• **PROBLEM TO WORK ON**
Exactly the lines from the first line of the records to the line holding "Here the ground" should be duplicated, and nothing more; pictures stay out.

Start of EXERCISE INPUT

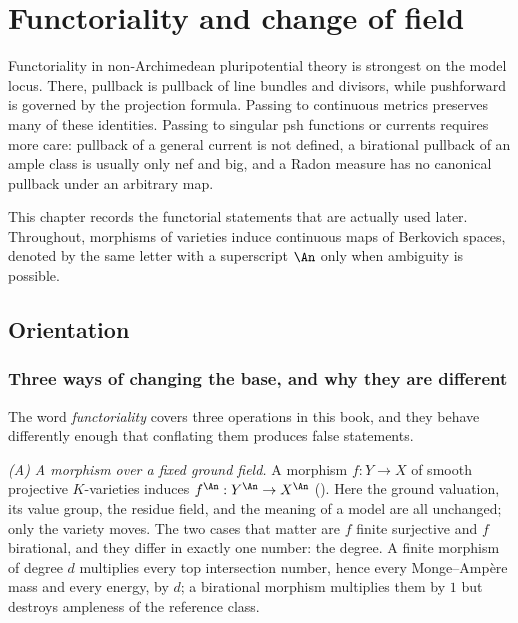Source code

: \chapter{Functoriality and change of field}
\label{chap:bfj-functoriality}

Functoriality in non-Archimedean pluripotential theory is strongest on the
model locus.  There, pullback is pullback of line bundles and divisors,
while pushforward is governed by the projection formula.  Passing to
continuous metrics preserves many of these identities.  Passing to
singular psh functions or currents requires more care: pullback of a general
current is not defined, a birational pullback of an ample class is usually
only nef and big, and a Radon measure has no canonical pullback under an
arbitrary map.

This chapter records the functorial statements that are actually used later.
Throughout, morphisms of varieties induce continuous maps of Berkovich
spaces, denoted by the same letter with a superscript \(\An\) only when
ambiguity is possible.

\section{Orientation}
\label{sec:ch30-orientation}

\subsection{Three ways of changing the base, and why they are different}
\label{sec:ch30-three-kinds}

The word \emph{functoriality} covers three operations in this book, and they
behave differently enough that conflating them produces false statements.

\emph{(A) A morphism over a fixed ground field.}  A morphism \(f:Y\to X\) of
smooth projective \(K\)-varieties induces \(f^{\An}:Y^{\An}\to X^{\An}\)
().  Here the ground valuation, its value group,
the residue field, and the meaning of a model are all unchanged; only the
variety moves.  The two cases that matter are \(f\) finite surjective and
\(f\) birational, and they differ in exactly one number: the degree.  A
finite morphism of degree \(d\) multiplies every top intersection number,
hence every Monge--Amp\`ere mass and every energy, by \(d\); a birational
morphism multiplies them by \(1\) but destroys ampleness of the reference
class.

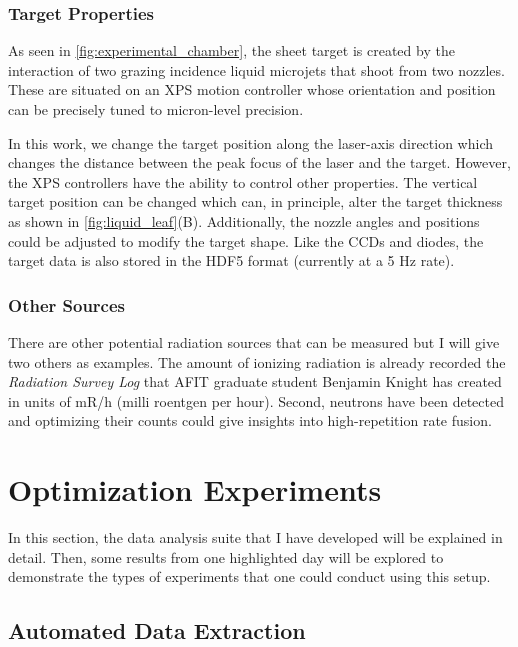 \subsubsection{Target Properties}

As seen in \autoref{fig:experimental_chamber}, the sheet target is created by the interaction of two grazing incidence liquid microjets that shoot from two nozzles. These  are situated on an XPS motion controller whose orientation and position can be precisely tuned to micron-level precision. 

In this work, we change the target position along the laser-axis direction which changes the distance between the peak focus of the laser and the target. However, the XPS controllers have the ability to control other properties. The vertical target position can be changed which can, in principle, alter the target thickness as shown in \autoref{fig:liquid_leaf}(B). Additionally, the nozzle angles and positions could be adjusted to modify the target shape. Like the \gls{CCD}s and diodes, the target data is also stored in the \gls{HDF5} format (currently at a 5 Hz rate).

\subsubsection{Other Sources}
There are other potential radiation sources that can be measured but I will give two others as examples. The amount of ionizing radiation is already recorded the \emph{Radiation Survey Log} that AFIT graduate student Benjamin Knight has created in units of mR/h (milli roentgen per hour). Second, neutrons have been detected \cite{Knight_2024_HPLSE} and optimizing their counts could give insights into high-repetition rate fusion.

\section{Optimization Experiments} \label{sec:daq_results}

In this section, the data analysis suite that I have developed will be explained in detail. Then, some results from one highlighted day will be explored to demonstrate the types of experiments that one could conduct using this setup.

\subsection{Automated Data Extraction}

End of EXERCISE INPUT

• **ANSWER TO THIS TASK**
Source code

: \chapter{Functoriality and change of field}
\label{chap:bfj-functoriality}

Functoriality in non-Archimedean pluripotential theory is strongest on the
model locus.  There, pullback is pullback of line bundles and divisors,
while pushforward is governed by the projection formula.  Passing to
continuous metrics preserves many of these identities.  Passing to
singular psh functions or currents requires more care: pullback of a general
current is not defined, a birational pullback of an ample class is usually
only nef and big, and a Radon measure has no canonical pullback under an
arbitrary map.

This chapter records the functorial statements that are actually used later.
Throughout, morphisms of varieties induce continuous maps of Berkovich
spaces, denoted by the same letter with a superscript \(\An\) only when
ambiguity is possible.

\section{Orientation}
\label{sec:ch30-orientation}

\subsection{Three ways of changing the base, and why they are different}
\label{sec:ch30-three-kinds}

The word \emph{functoriality} covers three operations in this book, and they
behave differently enough that conflating them produces false statements.

\emph{(A) A morphism over a fixed ground field.}  A morphism \(f:Y\to X\) of
smooth projective \(K\)-varieties induces \(f^{\An}:Y^{\An}\to X^{\An}\)
().  Here the ground valuation, its value group,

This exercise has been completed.